Kai peeked into the classroom before entering it and closing the door behind him.
“I need to speak with you.”
“Why?” Esther asked, one eyebrow rose higher than the other.
“Aren’t you the Head Girl?”
“Yes,” Esther nodded, knowing full well that Kai knew that.
Kai walked up to her and took a seat on the empty chair beside her.
“I have a problem.”
“Then go to Dexter or anyone else,” Esther said. “Dexter’s the Head Boy.”
“Dexter has a large ego and the others have shunned me,” Kai replied. “You’re my only hope.”
“Okay, what’s it about?”
“The missing students,” Kai breathed out.
Seven students had disappeared from the school. The students had reported the case but the Head Master dismissed them. He told them that they had travelled for an inter-school competition.
Esther waved him off. “They’ve probably gone for the school competitions.”
“That’s what I thought too,” Kai said. “Until I saw this.”
Kai retrieved something from the pocket of his trousers and handed it to Esther.
Esther looked at it. “What am I supposed to do with a piece of paper?”
”Open it up!”
Esther took in a deep breath and unfolded the piece of paper.
There was something written in black ink. It was written with a gel pen. Esther loved gel pens.
“Read it,” Kai urged.
Esther sighed and read what was written on the paper.
I want to kill him with a knife. Yes, a knife. I sharpened the knife. I sharpened a new knife. Why? To make it sharper of course.

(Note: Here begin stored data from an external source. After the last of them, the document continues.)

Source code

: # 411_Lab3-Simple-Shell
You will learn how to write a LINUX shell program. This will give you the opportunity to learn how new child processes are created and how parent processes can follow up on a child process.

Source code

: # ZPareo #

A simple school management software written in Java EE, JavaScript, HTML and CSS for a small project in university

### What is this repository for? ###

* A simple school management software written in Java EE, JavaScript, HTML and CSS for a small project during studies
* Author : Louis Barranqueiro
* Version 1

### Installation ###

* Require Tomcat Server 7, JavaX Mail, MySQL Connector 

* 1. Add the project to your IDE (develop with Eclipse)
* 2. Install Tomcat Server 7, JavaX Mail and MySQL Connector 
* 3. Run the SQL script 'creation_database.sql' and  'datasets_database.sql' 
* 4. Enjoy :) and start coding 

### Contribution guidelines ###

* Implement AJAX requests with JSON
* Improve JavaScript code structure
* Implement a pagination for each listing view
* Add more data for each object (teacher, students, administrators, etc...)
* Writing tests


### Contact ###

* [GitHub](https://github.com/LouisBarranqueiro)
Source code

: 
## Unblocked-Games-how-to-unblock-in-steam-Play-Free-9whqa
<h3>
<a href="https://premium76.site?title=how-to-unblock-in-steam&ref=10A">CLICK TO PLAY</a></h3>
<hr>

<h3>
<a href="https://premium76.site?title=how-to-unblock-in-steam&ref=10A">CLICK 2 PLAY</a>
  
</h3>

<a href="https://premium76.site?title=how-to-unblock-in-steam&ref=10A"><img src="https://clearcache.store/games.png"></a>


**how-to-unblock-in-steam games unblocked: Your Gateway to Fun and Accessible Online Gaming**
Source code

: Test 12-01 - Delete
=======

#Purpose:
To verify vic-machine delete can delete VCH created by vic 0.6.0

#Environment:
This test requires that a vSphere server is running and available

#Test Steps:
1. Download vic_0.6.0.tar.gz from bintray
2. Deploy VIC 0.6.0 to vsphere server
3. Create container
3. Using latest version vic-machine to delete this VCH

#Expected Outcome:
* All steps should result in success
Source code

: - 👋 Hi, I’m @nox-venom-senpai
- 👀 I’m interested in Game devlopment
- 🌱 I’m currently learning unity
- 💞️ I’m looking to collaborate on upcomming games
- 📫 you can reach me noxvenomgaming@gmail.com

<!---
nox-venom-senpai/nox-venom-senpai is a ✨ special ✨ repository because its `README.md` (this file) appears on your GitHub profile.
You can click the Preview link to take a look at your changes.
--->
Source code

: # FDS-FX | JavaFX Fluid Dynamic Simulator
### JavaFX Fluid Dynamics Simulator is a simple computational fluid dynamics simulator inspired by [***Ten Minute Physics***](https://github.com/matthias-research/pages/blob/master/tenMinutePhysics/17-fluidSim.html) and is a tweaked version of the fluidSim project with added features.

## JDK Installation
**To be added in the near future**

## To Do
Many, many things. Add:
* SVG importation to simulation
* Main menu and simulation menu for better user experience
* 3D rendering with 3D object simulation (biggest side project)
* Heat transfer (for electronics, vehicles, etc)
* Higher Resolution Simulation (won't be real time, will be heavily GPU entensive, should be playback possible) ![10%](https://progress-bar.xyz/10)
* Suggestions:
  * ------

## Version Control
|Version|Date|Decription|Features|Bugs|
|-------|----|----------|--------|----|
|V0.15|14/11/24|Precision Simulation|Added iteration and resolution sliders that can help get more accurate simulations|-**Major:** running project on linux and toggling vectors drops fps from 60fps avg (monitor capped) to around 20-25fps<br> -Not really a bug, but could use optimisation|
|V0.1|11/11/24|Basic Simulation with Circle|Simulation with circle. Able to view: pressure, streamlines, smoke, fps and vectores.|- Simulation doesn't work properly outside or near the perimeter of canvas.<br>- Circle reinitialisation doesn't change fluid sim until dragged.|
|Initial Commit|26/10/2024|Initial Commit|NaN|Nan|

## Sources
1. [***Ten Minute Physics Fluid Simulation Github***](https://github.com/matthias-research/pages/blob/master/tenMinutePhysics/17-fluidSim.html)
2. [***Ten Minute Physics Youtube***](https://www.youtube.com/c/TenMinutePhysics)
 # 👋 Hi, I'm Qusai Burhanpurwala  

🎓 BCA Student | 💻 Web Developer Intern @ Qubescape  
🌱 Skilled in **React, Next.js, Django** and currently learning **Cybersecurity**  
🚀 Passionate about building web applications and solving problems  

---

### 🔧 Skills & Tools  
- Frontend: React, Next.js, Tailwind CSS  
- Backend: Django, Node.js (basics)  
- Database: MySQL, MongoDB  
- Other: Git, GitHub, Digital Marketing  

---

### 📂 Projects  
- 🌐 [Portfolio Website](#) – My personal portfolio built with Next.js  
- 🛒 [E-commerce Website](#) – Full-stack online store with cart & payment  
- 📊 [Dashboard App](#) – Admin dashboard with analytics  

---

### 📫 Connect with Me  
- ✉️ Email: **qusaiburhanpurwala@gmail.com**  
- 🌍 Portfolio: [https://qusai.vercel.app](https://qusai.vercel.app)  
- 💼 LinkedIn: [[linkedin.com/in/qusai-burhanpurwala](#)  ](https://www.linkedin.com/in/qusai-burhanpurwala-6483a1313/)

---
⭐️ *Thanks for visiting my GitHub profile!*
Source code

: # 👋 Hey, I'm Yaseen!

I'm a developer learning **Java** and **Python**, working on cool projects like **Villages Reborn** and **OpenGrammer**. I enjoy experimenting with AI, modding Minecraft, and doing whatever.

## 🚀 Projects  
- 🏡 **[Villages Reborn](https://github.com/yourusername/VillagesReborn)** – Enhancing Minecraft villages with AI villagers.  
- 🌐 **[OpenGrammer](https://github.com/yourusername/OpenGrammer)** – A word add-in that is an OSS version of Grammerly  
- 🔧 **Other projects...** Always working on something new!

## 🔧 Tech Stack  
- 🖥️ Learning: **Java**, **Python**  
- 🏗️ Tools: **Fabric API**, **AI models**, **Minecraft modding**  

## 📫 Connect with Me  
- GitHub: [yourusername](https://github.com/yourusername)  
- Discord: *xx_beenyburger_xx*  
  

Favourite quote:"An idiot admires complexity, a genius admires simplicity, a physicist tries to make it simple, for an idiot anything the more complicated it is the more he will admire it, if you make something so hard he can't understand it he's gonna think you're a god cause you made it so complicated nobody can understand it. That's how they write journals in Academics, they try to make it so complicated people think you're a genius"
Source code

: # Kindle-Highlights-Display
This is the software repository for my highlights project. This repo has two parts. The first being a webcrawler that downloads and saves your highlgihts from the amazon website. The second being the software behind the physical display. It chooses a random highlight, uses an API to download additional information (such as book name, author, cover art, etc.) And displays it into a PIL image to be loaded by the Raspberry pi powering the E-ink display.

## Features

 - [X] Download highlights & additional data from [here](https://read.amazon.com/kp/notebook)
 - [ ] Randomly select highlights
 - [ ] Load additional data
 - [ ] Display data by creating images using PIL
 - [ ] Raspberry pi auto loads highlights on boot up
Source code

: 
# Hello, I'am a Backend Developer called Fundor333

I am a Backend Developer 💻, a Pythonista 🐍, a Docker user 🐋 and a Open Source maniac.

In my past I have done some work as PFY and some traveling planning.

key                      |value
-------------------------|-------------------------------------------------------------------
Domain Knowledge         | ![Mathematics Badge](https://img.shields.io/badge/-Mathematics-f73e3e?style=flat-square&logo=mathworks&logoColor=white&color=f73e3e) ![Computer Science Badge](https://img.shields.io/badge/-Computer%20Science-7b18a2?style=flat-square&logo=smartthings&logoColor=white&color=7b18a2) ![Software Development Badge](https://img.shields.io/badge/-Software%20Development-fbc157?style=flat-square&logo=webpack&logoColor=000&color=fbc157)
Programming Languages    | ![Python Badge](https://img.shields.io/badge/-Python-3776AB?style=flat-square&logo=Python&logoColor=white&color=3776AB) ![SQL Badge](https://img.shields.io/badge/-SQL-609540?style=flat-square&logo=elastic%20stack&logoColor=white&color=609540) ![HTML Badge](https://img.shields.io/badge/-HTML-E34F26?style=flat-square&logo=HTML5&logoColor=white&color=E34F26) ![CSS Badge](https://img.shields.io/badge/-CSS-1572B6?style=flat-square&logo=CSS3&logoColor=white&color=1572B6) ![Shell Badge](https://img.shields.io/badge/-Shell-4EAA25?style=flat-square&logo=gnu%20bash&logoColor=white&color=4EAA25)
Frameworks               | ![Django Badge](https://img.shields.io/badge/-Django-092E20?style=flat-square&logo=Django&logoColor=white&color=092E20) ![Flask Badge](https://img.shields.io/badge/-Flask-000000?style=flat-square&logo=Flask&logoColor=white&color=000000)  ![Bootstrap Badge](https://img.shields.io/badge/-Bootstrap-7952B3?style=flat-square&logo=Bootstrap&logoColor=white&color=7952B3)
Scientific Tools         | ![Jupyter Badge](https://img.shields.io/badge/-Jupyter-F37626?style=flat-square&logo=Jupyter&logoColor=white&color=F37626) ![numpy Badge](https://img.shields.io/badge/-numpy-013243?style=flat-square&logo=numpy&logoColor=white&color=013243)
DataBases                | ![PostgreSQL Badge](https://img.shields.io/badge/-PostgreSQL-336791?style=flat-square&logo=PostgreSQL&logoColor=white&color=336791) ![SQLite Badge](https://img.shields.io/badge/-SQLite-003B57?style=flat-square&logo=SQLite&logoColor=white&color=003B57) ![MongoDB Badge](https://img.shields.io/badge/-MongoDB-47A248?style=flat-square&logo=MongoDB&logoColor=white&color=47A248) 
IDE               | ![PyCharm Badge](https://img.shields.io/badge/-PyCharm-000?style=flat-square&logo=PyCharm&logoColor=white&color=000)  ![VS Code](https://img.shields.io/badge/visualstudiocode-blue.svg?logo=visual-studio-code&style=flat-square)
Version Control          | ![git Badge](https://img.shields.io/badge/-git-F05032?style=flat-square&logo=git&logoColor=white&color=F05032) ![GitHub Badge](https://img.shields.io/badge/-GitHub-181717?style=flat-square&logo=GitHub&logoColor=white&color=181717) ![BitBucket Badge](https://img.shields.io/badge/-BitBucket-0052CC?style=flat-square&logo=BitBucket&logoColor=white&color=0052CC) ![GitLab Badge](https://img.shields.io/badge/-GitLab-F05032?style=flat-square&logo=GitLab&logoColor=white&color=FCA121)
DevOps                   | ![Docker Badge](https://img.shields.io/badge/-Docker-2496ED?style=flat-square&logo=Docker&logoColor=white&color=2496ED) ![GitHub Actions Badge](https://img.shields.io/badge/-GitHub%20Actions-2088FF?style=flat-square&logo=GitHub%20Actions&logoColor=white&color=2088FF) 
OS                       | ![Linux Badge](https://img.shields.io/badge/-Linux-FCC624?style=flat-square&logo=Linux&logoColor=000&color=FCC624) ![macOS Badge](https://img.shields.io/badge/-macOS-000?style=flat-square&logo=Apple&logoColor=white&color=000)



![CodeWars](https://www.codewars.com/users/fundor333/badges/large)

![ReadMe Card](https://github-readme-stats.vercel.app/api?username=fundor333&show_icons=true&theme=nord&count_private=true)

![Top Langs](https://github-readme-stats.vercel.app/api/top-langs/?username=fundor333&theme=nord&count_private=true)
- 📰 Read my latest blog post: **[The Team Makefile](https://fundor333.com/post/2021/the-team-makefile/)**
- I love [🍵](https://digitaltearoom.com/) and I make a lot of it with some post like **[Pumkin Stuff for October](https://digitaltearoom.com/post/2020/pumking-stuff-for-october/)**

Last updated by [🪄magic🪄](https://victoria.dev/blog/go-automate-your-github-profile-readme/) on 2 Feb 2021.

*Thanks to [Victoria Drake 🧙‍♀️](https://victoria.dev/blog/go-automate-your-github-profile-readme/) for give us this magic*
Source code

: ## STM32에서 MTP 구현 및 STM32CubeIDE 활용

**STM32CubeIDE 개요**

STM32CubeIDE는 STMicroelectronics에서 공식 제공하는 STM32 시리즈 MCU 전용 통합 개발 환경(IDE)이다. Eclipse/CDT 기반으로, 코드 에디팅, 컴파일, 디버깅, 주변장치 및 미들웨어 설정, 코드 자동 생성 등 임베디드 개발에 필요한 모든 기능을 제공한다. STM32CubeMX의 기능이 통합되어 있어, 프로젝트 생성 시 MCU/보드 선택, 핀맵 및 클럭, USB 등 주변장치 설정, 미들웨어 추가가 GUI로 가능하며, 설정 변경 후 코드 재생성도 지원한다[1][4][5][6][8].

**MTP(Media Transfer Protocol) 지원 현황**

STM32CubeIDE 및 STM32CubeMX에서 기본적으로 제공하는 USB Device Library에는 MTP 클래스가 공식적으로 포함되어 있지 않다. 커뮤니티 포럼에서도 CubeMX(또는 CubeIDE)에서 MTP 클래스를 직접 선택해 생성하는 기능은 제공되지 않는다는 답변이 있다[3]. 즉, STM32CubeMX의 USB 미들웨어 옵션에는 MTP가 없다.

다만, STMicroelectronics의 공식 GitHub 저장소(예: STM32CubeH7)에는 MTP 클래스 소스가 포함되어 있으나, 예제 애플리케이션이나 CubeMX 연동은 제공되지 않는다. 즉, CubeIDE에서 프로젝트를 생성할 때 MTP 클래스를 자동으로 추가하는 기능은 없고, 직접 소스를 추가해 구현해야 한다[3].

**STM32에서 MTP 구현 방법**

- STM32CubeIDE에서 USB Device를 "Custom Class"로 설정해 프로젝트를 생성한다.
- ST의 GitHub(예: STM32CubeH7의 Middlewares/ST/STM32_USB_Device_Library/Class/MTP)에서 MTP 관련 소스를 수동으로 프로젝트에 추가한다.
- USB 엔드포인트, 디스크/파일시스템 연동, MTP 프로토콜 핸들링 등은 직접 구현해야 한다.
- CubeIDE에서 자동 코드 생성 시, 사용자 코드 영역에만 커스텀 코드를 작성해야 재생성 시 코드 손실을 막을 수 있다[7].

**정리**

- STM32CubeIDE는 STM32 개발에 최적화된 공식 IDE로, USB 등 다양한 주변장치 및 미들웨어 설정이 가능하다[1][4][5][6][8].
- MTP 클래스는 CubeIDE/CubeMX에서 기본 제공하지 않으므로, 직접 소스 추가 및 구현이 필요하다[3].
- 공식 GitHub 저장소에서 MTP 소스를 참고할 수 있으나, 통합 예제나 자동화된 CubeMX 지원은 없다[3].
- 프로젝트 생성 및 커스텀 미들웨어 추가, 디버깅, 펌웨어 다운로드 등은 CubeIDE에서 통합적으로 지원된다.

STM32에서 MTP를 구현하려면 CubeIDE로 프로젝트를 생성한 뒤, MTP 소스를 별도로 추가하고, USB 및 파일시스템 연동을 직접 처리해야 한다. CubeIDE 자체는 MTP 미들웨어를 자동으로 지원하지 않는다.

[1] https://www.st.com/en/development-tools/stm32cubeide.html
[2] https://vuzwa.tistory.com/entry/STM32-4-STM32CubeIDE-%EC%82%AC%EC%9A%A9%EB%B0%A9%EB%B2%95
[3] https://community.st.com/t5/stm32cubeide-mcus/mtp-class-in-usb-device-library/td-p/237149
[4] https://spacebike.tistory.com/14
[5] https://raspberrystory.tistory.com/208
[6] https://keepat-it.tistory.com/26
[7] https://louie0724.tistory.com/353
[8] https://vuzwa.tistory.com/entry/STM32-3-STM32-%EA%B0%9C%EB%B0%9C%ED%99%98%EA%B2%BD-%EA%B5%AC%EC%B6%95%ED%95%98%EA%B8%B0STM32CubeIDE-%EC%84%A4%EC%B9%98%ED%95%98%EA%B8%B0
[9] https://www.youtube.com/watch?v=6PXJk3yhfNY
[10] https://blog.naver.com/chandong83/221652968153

So sharp that I could drive it deep into his flesh and cut his bones.
It would be nice to make him suffer. He should learn a lesson for setting his eyes on what doesn’t belong to him.
And then slowly, but surely, he won’t be able to handle the pain anymore and he would ask for me to kill him. But I won’t do that. I’ll let him suffer and let him bleed to his death.
He should keep his eyes away from what belongs to me.
Esther turned back to Kai after reading the writing.
“Do you want me to be honest?”
Kai nodded his head.
“Are you a member of the Poetry Club?” Esther asked. “That’s pretty dark if you wrote that. It’s pretty repetitive and it’s-it’s just not th-“
“No,” Kai said. “I found that.”
“I think there’s someone dangerous around us and he has something to do with the missing students.”
“Kai, you’re overreacting.”
“I thought that too until I found this in my room,” Kai said. “I think these are detailed plans on how to kill someone. The missing students might be in some serious trouble.”